-- Opening Marker --
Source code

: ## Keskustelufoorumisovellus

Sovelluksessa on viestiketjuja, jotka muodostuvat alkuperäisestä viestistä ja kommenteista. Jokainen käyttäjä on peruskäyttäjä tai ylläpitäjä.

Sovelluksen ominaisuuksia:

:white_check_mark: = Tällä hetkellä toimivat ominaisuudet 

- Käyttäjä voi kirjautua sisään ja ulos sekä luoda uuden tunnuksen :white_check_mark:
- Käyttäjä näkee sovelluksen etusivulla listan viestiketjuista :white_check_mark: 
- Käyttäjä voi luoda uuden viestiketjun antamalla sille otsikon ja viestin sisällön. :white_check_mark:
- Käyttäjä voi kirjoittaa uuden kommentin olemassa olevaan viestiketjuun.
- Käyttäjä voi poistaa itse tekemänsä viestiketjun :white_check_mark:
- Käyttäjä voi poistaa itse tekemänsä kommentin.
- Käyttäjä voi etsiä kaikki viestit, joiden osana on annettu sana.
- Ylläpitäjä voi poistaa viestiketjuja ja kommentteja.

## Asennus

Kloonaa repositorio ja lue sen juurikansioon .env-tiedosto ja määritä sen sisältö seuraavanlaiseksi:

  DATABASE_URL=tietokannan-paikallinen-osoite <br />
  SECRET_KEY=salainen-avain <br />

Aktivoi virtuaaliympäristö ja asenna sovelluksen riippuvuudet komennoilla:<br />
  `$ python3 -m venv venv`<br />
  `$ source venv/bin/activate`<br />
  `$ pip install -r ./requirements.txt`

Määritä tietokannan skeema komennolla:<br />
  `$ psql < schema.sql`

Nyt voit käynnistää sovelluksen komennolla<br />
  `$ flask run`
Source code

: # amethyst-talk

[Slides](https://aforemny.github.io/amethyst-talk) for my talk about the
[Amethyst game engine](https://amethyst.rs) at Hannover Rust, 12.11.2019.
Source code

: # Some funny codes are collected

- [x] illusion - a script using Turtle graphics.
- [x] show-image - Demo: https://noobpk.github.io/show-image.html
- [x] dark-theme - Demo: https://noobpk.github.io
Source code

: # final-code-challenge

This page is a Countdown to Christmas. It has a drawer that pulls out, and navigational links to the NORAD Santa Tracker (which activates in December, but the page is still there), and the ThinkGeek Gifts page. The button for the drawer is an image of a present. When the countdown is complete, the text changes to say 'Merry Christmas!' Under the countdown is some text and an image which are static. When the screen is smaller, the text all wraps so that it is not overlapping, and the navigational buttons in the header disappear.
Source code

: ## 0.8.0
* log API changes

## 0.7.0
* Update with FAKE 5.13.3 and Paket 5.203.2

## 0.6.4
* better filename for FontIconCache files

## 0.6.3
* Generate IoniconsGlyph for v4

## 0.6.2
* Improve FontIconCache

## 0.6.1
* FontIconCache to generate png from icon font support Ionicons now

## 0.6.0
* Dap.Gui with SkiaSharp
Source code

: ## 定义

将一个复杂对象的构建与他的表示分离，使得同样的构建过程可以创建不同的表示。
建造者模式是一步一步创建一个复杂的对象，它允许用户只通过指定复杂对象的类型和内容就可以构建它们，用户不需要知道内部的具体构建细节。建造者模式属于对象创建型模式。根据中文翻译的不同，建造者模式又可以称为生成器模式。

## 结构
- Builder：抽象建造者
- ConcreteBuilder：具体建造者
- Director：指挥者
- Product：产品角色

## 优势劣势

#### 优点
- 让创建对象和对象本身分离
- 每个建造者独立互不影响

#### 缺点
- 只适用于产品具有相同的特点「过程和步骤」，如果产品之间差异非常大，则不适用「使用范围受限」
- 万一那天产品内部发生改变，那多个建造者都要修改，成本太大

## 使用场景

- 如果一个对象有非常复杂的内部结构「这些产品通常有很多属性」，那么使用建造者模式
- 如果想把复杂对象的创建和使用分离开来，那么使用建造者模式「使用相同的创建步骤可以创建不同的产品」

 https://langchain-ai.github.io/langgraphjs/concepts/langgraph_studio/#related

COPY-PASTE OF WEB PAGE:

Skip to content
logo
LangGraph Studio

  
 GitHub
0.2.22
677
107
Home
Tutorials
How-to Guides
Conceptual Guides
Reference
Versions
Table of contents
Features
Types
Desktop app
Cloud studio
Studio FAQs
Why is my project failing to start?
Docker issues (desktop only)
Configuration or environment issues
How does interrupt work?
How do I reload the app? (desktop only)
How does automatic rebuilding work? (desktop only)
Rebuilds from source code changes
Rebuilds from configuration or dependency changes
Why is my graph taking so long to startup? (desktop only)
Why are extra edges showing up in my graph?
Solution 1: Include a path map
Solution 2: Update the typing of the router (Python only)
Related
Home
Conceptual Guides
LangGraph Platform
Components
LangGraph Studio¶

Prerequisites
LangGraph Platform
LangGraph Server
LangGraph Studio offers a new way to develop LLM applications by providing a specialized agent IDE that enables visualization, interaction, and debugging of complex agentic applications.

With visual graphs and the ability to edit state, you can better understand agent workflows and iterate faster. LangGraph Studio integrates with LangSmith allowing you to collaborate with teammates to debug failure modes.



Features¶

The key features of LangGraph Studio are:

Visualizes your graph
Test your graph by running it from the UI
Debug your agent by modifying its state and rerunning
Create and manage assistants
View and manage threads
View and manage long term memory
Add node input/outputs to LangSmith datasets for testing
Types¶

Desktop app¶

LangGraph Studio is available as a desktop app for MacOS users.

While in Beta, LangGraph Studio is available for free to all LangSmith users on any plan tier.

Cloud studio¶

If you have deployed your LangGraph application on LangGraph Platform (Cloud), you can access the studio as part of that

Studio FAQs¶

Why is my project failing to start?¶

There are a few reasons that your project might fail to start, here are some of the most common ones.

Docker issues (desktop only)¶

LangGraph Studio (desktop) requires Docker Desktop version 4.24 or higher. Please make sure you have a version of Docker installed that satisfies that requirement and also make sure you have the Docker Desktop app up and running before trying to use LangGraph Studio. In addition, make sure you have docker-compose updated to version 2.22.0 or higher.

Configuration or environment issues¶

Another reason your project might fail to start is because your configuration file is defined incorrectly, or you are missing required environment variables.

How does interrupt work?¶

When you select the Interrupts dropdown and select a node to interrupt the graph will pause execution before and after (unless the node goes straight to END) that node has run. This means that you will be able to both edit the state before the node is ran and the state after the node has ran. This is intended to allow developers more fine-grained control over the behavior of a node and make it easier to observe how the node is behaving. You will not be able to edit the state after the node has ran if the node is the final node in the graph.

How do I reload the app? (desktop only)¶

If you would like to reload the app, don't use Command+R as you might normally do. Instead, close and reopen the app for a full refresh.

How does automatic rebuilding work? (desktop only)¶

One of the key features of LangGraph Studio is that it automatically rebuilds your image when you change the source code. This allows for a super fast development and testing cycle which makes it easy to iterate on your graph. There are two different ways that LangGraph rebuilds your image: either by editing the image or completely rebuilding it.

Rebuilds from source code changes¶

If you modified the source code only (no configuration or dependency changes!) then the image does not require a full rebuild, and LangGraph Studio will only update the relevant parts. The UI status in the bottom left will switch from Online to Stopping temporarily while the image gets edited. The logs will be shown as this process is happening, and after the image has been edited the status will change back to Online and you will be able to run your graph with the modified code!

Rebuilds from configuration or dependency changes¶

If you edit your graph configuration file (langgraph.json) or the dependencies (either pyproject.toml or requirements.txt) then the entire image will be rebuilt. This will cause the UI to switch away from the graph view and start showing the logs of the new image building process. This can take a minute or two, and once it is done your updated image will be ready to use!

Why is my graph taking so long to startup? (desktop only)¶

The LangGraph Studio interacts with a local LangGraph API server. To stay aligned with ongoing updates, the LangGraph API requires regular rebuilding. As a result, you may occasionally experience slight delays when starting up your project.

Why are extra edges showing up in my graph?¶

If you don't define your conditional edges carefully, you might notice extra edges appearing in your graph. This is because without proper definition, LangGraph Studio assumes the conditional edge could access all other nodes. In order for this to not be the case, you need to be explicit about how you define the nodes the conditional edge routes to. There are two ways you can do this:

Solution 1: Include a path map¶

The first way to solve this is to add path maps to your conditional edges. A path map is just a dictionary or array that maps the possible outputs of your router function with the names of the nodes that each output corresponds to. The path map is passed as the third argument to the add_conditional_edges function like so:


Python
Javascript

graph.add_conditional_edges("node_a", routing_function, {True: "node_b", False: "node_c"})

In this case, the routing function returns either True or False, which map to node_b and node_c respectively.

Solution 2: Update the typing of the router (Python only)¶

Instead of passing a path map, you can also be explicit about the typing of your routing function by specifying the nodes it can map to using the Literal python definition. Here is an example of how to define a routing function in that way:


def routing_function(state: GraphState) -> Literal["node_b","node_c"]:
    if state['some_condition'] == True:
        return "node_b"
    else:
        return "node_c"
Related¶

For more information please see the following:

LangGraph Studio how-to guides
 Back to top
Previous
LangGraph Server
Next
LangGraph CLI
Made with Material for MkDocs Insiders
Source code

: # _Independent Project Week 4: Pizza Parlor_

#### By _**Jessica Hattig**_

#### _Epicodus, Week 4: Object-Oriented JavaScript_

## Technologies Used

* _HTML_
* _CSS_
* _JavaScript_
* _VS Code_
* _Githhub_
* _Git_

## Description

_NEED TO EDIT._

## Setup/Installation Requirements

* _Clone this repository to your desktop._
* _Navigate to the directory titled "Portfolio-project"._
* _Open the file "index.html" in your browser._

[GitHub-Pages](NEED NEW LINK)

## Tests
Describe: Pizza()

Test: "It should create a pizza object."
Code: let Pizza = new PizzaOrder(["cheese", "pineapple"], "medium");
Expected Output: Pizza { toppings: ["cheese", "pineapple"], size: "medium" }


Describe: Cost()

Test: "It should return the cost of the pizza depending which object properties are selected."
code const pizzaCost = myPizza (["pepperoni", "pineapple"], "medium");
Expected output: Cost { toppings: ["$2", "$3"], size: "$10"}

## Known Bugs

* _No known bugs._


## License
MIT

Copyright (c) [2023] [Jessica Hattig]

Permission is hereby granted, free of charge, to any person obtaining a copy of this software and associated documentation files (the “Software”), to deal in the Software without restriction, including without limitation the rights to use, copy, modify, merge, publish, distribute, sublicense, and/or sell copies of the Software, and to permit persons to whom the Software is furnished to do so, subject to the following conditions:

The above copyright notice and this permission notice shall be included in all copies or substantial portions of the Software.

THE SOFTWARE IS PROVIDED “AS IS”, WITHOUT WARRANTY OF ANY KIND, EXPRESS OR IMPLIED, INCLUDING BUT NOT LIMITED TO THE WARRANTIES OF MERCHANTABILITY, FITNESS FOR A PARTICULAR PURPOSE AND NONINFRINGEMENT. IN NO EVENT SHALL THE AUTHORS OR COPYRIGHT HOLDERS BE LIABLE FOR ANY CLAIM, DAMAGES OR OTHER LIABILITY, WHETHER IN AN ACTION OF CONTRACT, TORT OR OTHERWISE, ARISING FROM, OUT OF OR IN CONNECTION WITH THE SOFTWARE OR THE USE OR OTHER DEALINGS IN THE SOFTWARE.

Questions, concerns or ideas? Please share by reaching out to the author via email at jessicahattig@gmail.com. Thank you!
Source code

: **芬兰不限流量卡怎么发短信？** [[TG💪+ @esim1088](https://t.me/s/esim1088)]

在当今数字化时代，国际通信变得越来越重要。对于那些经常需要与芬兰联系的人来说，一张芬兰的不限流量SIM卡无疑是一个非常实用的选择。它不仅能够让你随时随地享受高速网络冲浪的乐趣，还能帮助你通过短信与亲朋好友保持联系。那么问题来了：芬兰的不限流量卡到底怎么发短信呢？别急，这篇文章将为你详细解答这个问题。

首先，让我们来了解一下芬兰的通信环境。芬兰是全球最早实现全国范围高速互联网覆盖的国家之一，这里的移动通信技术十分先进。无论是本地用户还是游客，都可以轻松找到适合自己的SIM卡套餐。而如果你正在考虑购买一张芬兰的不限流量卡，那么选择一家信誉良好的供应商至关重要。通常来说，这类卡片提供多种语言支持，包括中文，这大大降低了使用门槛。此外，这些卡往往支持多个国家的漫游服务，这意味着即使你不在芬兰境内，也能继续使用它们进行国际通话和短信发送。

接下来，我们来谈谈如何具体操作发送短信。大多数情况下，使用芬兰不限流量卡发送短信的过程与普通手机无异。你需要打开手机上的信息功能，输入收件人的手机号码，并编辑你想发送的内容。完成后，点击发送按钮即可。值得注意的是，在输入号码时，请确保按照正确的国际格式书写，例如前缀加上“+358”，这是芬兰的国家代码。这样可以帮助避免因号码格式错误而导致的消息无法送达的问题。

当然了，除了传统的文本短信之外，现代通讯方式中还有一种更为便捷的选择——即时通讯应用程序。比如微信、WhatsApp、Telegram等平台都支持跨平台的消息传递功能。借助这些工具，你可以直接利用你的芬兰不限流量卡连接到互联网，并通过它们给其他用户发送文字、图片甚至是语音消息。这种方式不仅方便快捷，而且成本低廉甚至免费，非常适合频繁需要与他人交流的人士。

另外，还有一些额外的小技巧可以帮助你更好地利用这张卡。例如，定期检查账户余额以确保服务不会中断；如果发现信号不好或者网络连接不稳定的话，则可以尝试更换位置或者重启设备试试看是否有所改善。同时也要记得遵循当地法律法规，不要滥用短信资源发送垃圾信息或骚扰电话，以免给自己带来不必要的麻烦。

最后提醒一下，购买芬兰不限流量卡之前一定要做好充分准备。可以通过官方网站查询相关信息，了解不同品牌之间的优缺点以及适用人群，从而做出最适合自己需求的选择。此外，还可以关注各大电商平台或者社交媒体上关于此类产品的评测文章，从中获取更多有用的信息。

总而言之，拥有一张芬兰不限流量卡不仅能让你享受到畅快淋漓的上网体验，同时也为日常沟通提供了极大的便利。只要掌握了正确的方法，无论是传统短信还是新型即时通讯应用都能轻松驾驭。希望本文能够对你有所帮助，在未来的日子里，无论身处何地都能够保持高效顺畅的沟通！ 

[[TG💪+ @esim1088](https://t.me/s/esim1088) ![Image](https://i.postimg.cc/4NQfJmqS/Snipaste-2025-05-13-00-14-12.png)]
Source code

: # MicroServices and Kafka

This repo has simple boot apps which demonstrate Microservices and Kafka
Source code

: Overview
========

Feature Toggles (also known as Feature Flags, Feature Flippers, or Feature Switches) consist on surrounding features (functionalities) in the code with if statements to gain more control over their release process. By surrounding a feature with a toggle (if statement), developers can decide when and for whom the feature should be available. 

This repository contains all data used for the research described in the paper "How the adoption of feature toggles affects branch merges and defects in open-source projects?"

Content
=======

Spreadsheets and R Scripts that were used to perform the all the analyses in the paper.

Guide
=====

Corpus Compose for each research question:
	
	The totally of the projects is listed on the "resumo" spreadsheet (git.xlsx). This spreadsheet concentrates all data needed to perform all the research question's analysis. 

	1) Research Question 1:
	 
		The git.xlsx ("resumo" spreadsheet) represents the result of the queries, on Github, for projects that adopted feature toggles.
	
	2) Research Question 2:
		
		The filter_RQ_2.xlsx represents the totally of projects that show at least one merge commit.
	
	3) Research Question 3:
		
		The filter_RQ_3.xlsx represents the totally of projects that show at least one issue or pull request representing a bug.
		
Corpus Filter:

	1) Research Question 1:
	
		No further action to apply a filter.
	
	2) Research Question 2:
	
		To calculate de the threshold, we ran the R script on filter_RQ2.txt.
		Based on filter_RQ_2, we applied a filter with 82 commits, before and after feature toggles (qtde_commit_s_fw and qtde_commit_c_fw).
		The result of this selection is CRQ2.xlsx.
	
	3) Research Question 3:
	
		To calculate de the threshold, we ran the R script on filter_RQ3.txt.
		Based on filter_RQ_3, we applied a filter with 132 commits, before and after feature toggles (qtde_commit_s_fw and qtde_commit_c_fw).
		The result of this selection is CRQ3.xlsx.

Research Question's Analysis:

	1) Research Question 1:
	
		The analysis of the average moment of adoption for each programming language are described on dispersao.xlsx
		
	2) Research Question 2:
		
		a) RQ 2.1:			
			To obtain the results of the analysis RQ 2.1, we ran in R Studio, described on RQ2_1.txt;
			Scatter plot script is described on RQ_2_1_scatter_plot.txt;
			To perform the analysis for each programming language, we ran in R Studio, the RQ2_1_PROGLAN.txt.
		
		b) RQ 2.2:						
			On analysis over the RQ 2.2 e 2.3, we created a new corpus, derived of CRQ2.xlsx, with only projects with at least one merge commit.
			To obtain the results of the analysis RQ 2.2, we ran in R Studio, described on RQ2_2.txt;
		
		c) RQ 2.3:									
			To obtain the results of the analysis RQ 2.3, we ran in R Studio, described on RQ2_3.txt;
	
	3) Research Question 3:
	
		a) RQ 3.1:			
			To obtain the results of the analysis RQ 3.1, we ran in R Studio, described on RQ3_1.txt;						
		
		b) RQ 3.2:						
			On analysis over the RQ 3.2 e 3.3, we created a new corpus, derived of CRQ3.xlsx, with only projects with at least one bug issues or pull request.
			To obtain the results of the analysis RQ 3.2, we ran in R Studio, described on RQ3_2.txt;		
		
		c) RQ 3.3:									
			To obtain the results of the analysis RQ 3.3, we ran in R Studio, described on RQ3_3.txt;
-- Closing Marker --
ASSIGNED TASK. Lines in the data that include the word "programming" should all be copied.

ANSWER BELOW.
		The analysis of the average moment of adoption for each programming language are described on dispersao.xlsx
			To perform the analysis for each programming language, we ran in R Studio, the RQ2_1_PROGLAN.txt.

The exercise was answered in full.